#### [Dataset records]
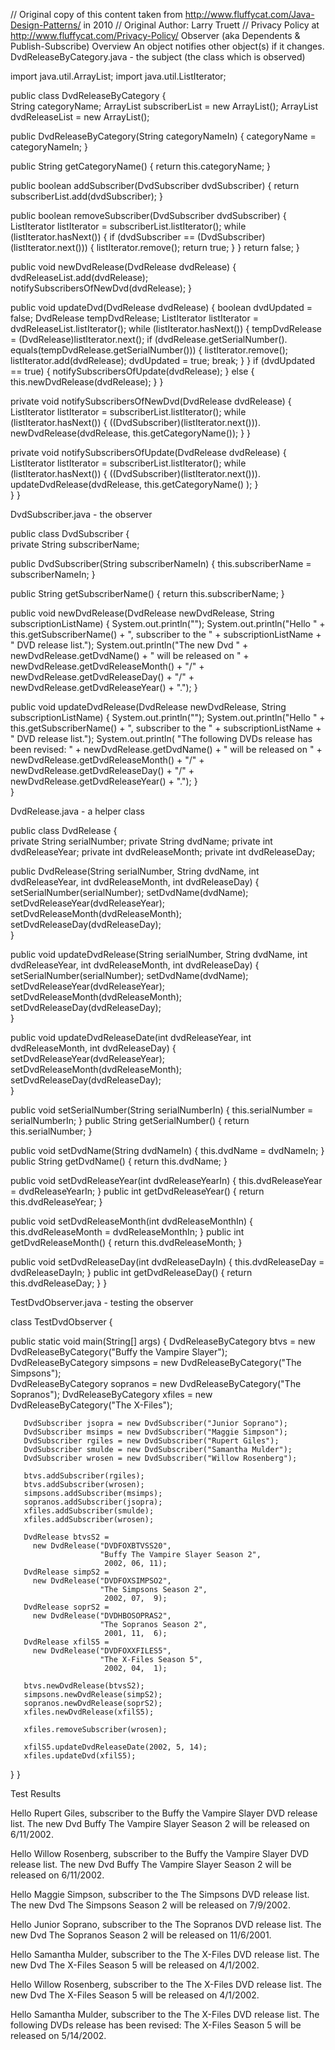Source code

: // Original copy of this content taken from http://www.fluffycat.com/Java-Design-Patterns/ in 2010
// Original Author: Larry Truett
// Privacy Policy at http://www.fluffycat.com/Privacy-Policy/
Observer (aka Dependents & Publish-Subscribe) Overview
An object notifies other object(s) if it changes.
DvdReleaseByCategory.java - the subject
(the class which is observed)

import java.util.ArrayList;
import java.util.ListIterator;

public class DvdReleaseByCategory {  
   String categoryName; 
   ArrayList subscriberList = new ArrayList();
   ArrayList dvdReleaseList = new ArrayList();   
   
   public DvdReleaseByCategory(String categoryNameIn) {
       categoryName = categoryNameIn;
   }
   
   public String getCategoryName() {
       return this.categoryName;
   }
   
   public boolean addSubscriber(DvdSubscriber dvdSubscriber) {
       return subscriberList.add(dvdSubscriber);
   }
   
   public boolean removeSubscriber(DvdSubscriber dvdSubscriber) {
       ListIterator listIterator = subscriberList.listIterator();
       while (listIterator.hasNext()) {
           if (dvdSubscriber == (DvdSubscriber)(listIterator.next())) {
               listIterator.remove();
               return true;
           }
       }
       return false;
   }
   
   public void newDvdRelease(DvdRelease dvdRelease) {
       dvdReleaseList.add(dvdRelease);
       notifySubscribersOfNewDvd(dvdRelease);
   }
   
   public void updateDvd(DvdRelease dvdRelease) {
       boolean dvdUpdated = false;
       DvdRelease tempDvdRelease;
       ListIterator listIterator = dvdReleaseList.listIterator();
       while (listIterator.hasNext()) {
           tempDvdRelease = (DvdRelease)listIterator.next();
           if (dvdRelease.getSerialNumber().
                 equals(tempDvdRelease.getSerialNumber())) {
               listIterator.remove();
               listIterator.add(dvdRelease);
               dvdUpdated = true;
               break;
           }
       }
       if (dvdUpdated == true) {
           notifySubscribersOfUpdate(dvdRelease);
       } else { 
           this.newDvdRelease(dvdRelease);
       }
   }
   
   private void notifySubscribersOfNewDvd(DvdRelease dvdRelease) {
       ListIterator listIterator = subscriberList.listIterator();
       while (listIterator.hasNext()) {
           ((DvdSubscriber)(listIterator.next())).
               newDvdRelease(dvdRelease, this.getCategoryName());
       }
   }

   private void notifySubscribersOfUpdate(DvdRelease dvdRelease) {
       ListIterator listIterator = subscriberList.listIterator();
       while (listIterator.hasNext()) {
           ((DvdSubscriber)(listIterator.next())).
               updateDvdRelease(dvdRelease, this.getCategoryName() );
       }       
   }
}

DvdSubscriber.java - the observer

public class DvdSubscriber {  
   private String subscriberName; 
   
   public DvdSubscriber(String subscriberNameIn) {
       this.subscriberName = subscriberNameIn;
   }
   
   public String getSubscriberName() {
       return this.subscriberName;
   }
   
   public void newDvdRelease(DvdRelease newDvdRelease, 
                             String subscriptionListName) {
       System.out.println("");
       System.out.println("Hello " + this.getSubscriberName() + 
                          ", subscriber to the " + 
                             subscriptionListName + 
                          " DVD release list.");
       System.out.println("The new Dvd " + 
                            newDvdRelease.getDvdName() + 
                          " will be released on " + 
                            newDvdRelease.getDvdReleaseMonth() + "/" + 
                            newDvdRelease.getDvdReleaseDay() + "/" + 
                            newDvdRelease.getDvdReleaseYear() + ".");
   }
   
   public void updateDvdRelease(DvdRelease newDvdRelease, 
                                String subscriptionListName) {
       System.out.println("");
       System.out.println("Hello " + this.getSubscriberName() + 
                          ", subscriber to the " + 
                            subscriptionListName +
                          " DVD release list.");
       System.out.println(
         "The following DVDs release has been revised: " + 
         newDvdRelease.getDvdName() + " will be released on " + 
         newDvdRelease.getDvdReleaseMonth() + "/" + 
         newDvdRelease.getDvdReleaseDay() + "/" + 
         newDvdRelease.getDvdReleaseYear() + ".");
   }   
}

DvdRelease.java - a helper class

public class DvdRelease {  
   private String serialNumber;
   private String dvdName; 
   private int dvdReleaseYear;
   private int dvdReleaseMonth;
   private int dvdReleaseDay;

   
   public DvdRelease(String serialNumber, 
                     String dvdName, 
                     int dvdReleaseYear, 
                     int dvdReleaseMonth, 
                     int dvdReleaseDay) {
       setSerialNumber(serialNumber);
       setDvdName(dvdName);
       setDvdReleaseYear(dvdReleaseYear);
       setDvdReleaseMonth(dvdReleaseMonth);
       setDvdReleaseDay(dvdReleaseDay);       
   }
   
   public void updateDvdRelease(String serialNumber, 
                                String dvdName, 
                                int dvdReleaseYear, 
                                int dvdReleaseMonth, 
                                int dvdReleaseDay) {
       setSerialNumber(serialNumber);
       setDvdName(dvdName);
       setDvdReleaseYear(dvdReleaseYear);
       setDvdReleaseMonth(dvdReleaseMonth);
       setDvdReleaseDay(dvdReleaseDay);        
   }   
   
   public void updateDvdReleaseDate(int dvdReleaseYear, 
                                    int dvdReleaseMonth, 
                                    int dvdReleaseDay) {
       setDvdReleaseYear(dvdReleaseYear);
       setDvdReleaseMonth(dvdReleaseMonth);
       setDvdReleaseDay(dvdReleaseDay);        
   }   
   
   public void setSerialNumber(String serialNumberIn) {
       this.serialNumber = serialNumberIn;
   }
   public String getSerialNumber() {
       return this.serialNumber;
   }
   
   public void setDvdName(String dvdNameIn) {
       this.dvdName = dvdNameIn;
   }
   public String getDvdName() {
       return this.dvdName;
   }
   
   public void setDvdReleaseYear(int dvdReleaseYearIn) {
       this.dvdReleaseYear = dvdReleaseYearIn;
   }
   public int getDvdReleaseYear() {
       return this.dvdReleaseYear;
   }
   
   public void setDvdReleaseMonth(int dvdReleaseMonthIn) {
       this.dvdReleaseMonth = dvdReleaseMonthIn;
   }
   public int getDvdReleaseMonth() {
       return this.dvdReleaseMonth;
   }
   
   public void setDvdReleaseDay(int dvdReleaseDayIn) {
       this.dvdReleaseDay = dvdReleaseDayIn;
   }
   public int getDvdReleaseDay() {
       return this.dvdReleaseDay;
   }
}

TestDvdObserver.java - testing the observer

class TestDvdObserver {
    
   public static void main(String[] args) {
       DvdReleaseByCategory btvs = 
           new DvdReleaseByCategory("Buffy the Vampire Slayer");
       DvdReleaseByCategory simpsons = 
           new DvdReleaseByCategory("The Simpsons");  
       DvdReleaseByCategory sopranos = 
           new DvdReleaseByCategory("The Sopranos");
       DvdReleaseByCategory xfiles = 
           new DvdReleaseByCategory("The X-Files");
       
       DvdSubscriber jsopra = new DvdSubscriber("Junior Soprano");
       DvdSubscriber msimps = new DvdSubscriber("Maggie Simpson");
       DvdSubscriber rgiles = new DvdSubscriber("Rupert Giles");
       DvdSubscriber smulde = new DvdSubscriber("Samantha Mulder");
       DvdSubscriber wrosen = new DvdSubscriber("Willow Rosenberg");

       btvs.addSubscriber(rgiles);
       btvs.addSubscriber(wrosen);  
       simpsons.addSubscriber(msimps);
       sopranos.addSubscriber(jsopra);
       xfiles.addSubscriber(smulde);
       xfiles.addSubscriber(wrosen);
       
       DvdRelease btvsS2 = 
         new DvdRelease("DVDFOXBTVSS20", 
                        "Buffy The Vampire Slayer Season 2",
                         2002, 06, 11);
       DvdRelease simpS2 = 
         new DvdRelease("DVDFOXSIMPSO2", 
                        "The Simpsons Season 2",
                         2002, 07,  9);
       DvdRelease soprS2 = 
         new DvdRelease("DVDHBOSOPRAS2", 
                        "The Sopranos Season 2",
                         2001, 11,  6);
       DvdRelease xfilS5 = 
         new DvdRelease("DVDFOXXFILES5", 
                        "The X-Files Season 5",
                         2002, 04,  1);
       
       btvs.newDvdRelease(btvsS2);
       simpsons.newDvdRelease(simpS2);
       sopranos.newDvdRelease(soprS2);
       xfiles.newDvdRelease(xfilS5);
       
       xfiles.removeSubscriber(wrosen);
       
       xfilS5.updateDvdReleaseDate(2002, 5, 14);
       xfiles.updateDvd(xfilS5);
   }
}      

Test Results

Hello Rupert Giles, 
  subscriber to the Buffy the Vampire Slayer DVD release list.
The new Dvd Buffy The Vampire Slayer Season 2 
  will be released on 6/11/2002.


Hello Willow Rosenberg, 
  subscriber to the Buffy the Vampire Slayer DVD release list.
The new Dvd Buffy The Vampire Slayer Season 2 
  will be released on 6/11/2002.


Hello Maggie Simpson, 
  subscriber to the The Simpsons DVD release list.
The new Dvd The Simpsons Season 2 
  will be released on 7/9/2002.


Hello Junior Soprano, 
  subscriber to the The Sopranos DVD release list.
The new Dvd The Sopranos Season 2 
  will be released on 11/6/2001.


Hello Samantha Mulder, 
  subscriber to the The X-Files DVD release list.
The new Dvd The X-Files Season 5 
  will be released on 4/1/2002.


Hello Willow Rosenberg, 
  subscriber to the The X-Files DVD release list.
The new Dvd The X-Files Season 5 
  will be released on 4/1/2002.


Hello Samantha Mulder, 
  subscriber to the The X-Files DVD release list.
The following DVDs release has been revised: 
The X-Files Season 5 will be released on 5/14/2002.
==
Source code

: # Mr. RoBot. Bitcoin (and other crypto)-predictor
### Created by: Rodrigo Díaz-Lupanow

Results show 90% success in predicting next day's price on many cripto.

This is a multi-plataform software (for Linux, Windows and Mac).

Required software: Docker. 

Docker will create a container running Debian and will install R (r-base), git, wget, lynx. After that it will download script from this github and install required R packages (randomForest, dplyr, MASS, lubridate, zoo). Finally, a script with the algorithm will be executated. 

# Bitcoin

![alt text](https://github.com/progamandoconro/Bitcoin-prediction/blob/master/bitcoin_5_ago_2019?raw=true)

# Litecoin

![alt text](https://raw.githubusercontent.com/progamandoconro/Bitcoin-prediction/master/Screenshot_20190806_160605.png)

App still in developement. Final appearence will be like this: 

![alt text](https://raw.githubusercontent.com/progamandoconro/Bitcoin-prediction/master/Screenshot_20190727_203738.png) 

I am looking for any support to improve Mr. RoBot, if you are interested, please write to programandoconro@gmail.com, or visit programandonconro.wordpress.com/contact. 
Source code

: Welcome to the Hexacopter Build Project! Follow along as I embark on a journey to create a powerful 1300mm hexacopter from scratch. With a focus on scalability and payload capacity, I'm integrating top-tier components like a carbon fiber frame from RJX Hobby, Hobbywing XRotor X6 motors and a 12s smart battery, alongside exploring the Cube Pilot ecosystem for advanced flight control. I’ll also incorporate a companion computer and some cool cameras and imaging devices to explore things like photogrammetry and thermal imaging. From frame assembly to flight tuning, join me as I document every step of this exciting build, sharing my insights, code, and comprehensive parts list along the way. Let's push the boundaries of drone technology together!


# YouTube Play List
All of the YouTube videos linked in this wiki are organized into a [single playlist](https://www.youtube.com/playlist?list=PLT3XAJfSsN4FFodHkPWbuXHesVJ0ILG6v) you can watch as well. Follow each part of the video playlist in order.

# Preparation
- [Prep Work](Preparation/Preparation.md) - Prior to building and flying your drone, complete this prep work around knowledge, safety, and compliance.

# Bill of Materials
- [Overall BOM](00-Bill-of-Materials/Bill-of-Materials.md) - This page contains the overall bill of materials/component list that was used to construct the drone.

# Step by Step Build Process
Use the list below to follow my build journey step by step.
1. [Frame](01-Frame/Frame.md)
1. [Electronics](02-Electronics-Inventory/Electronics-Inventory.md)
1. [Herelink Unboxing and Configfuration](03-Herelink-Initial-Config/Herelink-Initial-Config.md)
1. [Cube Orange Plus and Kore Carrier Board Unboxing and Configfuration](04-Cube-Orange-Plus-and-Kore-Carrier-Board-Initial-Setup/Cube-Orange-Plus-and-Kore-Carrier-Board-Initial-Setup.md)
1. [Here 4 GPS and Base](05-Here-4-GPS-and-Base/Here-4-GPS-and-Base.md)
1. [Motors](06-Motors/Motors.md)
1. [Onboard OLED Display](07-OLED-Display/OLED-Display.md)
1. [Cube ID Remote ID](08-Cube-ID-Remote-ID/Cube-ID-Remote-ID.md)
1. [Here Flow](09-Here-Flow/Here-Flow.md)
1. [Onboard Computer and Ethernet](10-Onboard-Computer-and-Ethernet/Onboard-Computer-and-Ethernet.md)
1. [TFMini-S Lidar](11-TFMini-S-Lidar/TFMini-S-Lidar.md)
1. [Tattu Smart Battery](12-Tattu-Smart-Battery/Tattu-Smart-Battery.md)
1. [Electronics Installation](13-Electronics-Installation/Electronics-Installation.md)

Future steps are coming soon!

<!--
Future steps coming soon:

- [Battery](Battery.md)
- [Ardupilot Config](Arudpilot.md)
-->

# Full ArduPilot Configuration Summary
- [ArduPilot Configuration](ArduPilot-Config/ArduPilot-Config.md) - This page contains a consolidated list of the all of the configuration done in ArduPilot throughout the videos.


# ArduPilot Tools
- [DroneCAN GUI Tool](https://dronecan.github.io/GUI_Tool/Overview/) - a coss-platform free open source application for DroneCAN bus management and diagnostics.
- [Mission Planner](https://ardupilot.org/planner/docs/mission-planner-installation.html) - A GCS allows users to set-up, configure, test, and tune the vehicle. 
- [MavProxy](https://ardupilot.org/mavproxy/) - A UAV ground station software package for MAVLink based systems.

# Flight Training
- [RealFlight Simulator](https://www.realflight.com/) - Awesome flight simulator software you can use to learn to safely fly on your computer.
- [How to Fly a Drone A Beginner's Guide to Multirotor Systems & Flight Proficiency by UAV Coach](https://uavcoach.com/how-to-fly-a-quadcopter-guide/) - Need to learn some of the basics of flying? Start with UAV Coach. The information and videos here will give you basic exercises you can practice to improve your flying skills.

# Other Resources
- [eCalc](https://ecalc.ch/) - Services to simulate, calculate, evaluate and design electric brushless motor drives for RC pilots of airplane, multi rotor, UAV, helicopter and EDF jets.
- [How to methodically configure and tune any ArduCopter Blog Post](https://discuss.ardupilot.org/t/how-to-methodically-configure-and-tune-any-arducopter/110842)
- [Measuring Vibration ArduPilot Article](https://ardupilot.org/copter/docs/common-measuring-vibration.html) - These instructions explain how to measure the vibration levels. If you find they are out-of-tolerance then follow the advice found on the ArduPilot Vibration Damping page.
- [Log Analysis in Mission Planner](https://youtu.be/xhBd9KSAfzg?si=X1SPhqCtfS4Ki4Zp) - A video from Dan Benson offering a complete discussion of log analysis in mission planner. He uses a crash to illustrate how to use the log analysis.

#### [Brief]
Lines in the records above that carry the word "serialNumberIn" are to be located and copied.

#### [Result below]
   public void setSerialNumber(String serialNumberIn) {
       this.serialNumber = serialNumberIn;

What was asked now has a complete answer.